MAMMQA: Rethinking Information Synthesis in Multimodal Question Answering

Overview

Recent advances in multimodal question answering have primarily focused on combining heterogeneous modalities or fine-tuning multimodal large language models. While these approaches have shown strong performance, they often rely on a single, generalized reasoning strategy, overlooking the unique characteristics of each modality—ultimately limiting both accuracy and interpretability.

MAMMQA is a multi-agent QA framework for multimodal inputs spanning text, tables, and images.
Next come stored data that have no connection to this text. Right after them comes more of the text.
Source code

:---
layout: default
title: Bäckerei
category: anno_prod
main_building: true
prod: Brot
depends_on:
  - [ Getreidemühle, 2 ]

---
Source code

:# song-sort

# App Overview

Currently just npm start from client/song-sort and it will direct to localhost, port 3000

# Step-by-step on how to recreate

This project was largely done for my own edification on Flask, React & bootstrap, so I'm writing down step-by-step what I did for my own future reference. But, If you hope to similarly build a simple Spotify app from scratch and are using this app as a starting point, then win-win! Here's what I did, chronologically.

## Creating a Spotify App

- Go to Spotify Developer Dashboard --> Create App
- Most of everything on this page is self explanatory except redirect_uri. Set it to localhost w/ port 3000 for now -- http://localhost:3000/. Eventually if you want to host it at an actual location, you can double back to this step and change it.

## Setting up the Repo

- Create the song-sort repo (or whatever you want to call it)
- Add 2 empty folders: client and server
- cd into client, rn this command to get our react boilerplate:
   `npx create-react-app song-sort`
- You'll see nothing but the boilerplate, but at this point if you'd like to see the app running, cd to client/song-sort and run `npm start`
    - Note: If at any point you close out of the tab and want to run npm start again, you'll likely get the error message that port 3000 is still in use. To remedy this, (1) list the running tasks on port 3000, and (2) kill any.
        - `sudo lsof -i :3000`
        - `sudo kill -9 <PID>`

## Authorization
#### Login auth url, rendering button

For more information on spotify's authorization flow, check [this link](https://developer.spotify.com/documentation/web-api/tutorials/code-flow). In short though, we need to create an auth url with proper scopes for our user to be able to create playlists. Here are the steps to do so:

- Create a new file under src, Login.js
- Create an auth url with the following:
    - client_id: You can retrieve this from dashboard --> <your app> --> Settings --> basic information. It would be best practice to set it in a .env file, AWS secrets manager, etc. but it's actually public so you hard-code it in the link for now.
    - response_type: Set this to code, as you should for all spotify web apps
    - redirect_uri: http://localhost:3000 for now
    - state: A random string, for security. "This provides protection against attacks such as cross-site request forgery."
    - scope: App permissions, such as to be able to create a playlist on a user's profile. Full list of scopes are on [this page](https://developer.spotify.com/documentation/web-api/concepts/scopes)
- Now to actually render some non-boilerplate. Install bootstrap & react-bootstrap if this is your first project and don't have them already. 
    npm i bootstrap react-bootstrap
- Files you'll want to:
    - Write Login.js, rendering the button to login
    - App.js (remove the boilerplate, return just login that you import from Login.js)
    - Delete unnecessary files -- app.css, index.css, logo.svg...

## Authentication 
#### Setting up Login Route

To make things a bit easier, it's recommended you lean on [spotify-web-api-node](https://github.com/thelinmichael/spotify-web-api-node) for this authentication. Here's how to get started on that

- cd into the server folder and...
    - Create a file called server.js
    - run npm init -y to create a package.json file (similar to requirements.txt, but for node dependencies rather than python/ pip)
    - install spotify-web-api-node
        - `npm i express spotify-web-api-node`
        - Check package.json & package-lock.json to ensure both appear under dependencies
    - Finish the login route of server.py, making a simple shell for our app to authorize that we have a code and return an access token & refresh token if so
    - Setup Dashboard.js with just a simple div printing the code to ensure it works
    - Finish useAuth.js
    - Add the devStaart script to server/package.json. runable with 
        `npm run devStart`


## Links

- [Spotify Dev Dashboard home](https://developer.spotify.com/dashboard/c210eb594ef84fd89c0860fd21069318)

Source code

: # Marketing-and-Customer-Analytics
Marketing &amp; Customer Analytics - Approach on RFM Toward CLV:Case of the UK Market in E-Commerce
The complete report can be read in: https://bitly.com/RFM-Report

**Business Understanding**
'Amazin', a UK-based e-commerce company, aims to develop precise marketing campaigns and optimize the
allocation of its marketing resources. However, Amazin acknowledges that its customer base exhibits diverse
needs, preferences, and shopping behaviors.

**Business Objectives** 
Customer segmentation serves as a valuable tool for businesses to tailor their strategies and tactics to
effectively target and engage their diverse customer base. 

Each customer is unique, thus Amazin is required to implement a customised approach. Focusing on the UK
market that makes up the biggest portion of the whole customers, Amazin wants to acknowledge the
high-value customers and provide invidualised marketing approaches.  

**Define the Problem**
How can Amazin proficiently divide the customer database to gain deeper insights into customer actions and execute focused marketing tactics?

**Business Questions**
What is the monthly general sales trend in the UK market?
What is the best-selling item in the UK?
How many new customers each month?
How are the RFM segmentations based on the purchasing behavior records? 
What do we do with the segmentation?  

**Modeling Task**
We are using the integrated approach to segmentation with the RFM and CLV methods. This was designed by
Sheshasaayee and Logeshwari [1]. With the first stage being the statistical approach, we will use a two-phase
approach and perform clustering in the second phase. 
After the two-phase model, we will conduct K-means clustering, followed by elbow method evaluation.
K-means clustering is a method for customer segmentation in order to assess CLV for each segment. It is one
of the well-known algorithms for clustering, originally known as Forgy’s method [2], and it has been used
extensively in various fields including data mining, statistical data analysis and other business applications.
Our system includes two Visual Language Model (VLM) agents and one text-based Large Language Model (LLM) agent. The first VLM decomposes the user query into sub-questions and sequentially retrieves partial answers from each modality. The second VLM synthesizes and refines these results through cross-modal reasoning. Finally, the LLM integrates the insights into a cohesive answer. This modular design enhances interpretability by making the reasoning process transparent and allows each agent to operate within its domain of expertise. Experiments on diverse multimodal QA benchmarks demonstrate that our cooperative, multi-agent framework consistently outperforms existing baselines in both accuracy and robustness.

Why is Multimodal QA Hard?

Existing multimodal QA often uses a single, generalized reasoning strategy or flattens inputs, overlooking the unique characteristics of text, tables, and images. This limits both accuracy and interpretability.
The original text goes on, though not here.